The Leave It To Beaver family model is, for better or worse, a thing of the past. Over the past sixty years, as cultural norms have become more liberalized, family structures have changed as well, giving rise to a plethora of new household types. Even over the past decade or so, these changes have been quite remarkable, as borne out by the results of the 2010 census. Between 2000 and 2010, for example, there was a 28% increase in American households headed by interracial couples; a 30% increase in multi-generational households (that is, those with three or more generations of a family living together under the same roof); a 39% increase in households headed by unmarried opposite sex couples (57.5% of which reported incomes of $50,000 or higher); and a stunning 80% increase in households headed by same sex couples (55.7% of which reported incomes of $75,000 or higher).
As marketers, it is incumbent upon us to realize that we are no longer attempting to sell goods to the stay-at-home wife with her 3.7 children (who, if June Cleaver is any indication, thought it was practical to cook in heels!), but instead must reach out to such “non-traditional” consumers as the stay-at-home dad (or dads), the semi-retired grandparent, and the single, unwed working mom. Successful companies will adapt their messaging to appeal to these and other emerging demographic categories, thereby capturing the brand loyalty of the next generation of consumer. Stated differently, the new normal in America is the Modern Family– a fact that we, as marketers, simply can not choose to ignore.
Macy’s is an excellent example of an organization expanding its marketing message to reach and resonate with the ever-evolving modern family unit. For example, for Father’s Day, Macy’s has executed an advertisement campaign on Chicago’s subway system featuring father-son models of diverse racial backgrounds, reflecting the increase in multiracial families in America. The company has also stated a “Pride & Joy Nationwide” initiative and, in recognition of LGBT Pride Month, participates in parades and festivals throughout the country. By undertaking these initiatives, Macy’s has broadened its marketing strategy to directly appeal to two growing segments of the modern American family, wanting customers not only see themselves represented in the company’s promotional materials, but also to feel supported by the company’s culture as a whole.
J.C. Penney is also doing a noteworthy job of adapting its marketing campaigns to account for the new normal in American family life.
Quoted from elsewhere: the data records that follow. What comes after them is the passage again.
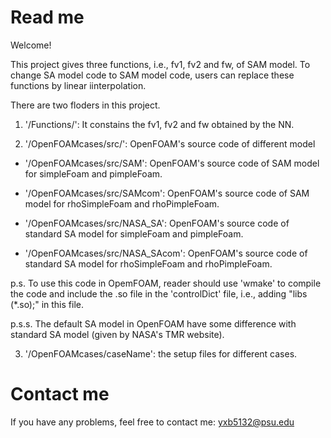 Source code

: # Read me

Welcome!

This project gives three functions, i.e., fv1, fv2 and fw, of SAM model.
To change SA model code to SAM model code, users can replace these functions by linear iinterpolation.

There are two floders in this project.

1. '/Functions/': It constains the fv1, fv2 and fw obtained by the NN. 

2. '/OpenFOAMcases/src/': OpenFOAM's source code of different model

  * '/OpenFOAMcases/src/SAM': OpenFOAM's source code of SAM model for simpleFoam and pimpleFoam.

  * '/OpenFOAMcases/src/SAMcom': OpenFOAM's source code of SAM model for rhoSimpleFoam and rhoPimpleFoam.

  * '/OpenFOAMcases/src/NASA_SA': OpenFOAM's source code of standard SA model for simpleFoam and pimpleFoam.

  * '/OpenFOAMcases/src/NASA_SAcom': OpenFOAM's source code of standard SA model for rhoSimpleFoam and rhoPimpleFoam.

p.s. To use this code in OpemFOAM, reader should use 'wmake' to compile the code and include the .so file in the 'controlDict' file, i.e., adding "libs (*.so);" in this file.

p.s.s. The default SA model in OpenFOAM have some difference with standard SA model (given by NASA's TMR website).

3. '/OpenFOAMcases/caseName': the setup files for different cases.

# Contact me

If you have any problems, feel free to contact me: yxb5132@psu.edu

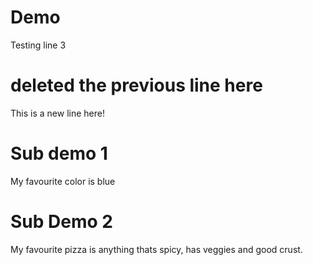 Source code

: # Demo

Testing line 3

# deleted the previous line here

This is a new line here!

# Sub demo 1

My favourite color is blue

# Sub Demo 2

My favourite pizza is anything thats spicy, has veggies and good crust. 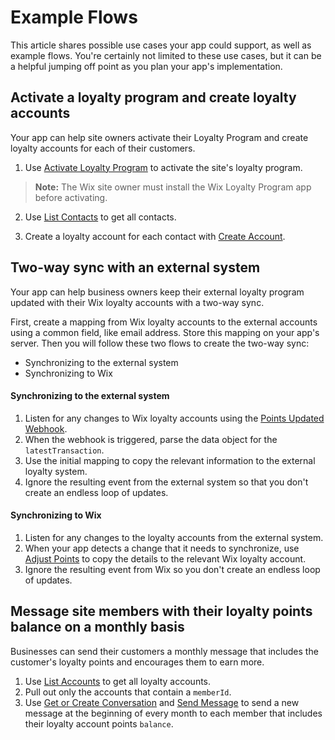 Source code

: # Example Flows
 
 
This article shares possible use cases your app could support, as well as example flows. You're certainly not limited to these use cases, but it can be a helpful jumping off point as you plan your app's implementation.
 
 
## Activate a loyalty program and create loyalty accounts

Your app can help site owners activate their Loyalty Program and create loyalty accounts for each of their customers.

1. Use [Activate Loyalty Program](https://dev.wix.com/api/rest/wix-loyalty/program/activate-loyalty-program) to activate the site's loyalty program.

>**Note:** The Wix site owner must install the Wix Loyalty Program app before activating.
  
2. Use [List Contacts](https://dev.wix.com/api/rest/contacts/contacts/contacts-v4/list-contacts) to get all contacts.

3. Create a loyalty account for each contact with [Create Account](https://dev.wix.com/api/rest/wix-loyalty/accounts/create-account).
 
## Two-way sync with an external system

Your app can help business owners keep their external loyalty program updated with their Wix loyalty accounts with a two-way sync.

First, create a mapping from Wix loyalty accounts to the external accounts using a common field, like email address. Store this mapping on your app's server. Then you will follow these two flows to create the two-way sync:
+ Synchronizing to the external system
+ Synchronizing to Wix

#### Synchronizing to the external system
1. Listen for any changes to Wix loyalty accounts using the [Points Updated Webhook](https://dev.wix.com/api/rest/wix-loyalty/accounts/points-updated-webhook).
1. When the webhook is triggered, parse the data object for the `latestTransaction`.
1. Use the initial mapping to copy the relevant information to the external loyalty system.
1. Ignore the resulting event from the external system so that you don't create an endless loop of updates.

#### Synchronizing to Wix
1. Listen for any changes to the loyalty accounts from the external system.
1. When your app detects a change that it needs to synchronize, use [Adjust Points](https://dev.wix.com/api/rest/wix-loyalty/accounts/adjust-points) to copy the details to the relevant Wix loyalty account.
1. Ignore the resulting event from Wix so you don't create an endless loop of updates.
 
## Message site members with their loyalty points balance on a monthly basis
 Businesses can send their customers a monthly message that includes the customer's loyalty points and encourages them to earn more.
 
1. Use [List Accounts](https://dev.wix.com/api/rest/wix-loyalty/accounts/list-accounts) to get all loyalty accounts.
2. Pull out only the accounts that contain a `memberId`.
2. Use [Get or Create Conversation](https://dev.wix.com/api/rest/inbox/conversations/get-or-create-conversation) and [Send Message](https://dev.wix.com/api/rest/inbox/messages/send-message) to send a new message at the beginning of every month to each member that includes their loyalty account points `balance`.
In May, in recognition of Mother’s Day, J.C. Penney featured a real-life lesbian couple and their children in its catalogue. When this resulted in complaints from traditionalists still wed to the outdated Leave It To Beaver norm, the company issued the following non-apologetic statement: “As J.C. Penney focuses on becoming America’s favorite store, we want to be a store for all Americans. In celebration of Mother’s Day, we’re proud that our May book honors women from diverse backgrounds who all share the heartwarming experience of motherhood.” The company subsequently featuring another same-sex couple and their children in its June catalogue, in recognition of Father’s Day. J.C. Penney understands that households headed by same-sex couples are the wave of the future, and that, notwithstanding the retrograde opposition of some traditionalists, it must appeal to this new customer base if the company is to continue to thrive.
In short, the American family has changed, and companies must recognize this fact when designing and implementing their advertising campaigns, because engaging the diversity of modern-day America will be key to successfully capturing the brand loyalty of emerging demographic segments of the population. Just as we now no longer think it is normal to cook in heels, we must also recognize that it is no longer appropriate to market our products exclusively to the stay-at-home homemaker.
Do you feel your modern family isn’t being portrayed in the advertising world? What ways do you think brands could better reach the diverse, progressive consumer of today?